++++ Task material

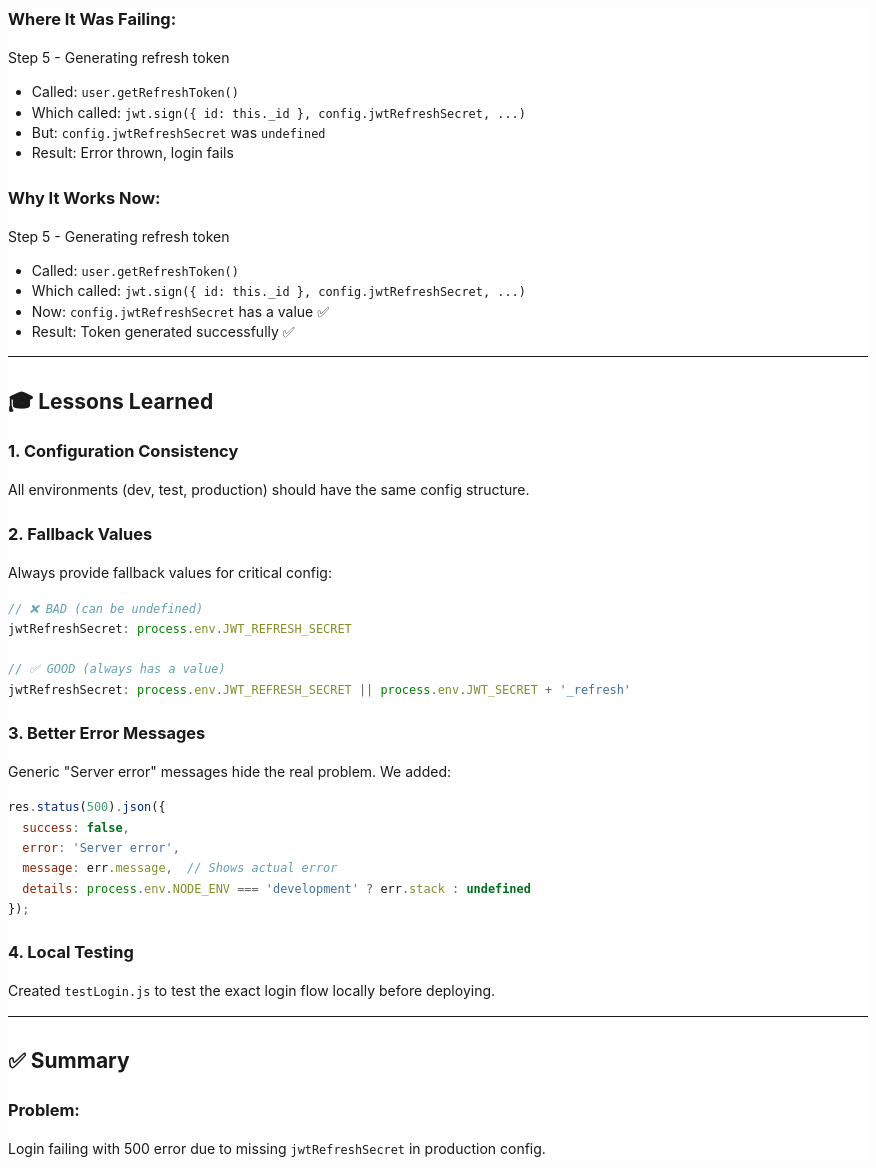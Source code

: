 ### **Where It Was Failing:**
Step 5 - Generating refresh token
- Called: `user.getRefreshToken()`
- Which called: `jwt.sign({ id: this._id }, config.jwtRefreshSecret, ...)`
- But: `config.jwtRefreshSecret` was `undefined`
- Result: Error thrown, login fails

### **Why It Works Now:**
Step 5 - Generating refresh token
- Called: `user.getRefreshToken()`
- Which called: `jwt.sign({ id: this._id }, config.jwtRefreshSecret, ...)`
- Now: `config.jwtRefreshSecret` has a value ✅
- Result: Token generated successfully ✅

---

## 🎓 Lessons Learned

### **1. Configuration Consistency**
All environments (dev, test, production) should have the same config structure.

### **2. Fallback Values**
Always provide fallback values for critical config:
```javascript
// ❌ BAD (can be undefined)
jwtRefreshSecret: process.env.JWT_REFRESH_SECRET

// ✅ GOOD (always has a value)
jwtRefreshSecret: process.env.JWT_REFRESH_SECRET || process.env.JWT_SECRET + '_refresh'
```

### **3. Better Error Messages**
Generic "Server error" messages hide the real problem. We added:
```javascript
res.status(500).json({ 
  success: false,
  error: 'Server error',
  message: err.message,  // Shows actual error
  details: process.env.NODE_ENV === 'development' ? err.stack : undefined
});
```

### **4. Local Testing**
Created `testLogin.js` to test the exact login flow locally before deploying.

---

## ✅ Summary

### **Problem:**
Login failing with 500 error due to missing `jwtRefreshSecret` in production config.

++++++++

Problem requirements » A copy of each line above that holds the word "process" is the expected answer.

Answer space »
jwtRefreshSecret: process.env.JWT_REFRESH_SECRET
jwtRefreshSecret: process.env.JWT_REFRESH_SECRET || process.env.JWT_SECRET + '_refresh'
  details: process.env.NODE_ENV === 'development' ? err.stack : undefined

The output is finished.